Stored data entries:

━━━

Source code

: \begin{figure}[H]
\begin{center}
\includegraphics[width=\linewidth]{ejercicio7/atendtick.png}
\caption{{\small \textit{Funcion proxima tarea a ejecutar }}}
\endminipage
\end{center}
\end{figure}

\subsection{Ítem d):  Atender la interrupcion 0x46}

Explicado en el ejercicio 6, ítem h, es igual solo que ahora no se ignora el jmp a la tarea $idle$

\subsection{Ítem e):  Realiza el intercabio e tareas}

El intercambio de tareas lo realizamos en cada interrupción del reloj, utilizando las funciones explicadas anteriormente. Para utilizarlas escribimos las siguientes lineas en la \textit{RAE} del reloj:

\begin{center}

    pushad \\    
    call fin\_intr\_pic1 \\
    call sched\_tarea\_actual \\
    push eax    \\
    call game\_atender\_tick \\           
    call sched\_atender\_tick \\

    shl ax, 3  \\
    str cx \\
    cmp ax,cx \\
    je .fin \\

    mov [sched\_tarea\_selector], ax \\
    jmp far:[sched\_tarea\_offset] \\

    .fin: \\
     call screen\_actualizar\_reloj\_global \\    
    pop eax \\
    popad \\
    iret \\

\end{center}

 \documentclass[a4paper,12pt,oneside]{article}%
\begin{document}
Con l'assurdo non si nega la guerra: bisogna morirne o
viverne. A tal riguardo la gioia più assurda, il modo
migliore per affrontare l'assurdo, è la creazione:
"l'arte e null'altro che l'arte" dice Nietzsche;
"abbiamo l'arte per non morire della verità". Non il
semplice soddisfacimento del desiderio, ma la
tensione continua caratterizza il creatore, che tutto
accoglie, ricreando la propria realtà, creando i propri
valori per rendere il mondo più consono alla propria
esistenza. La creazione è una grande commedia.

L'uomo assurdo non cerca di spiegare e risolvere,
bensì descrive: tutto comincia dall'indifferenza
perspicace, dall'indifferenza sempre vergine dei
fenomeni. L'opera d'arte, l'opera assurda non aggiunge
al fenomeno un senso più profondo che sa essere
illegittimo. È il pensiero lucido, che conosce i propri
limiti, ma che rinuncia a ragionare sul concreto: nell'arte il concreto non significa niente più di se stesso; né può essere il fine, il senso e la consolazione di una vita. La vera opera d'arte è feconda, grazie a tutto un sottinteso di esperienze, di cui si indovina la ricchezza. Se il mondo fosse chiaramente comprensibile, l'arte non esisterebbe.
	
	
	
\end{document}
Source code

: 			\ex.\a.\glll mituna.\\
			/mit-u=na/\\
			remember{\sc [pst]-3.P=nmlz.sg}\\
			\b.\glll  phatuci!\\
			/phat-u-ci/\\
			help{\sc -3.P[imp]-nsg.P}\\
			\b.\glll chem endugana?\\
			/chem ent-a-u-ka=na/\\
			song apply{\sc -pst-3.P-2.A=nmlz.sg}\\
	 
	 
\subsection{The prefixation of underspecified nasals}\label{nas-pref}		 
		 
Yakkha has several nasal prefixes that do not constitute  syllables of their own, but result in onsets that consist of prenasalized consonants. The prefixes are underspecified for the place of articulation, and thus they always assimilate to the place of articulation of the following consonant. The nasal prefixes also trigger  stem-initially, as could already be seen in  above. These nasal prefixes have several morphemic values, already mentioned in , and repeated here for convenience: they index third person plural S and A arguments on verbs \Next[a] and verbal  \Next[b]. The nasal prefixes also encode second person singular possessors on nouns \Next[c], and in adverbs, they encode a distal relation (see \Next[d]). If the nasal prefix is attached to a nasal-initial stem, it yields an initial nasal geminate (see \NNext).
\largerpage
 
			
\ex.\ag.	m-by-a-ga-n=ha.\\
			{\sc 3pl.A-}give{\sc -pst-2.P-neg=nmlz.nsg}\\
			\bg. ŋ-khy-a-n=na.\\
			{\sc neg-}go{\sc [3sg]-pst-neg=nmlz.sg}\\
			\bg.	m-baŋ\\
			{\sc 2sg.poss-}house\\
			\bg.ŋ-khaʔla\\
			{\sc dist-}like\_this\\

━━━

▶ [Task instructions]
Each line above holding the string "essere" counts once; please report the total and nothing more.

▶ [Response for this exercise]
2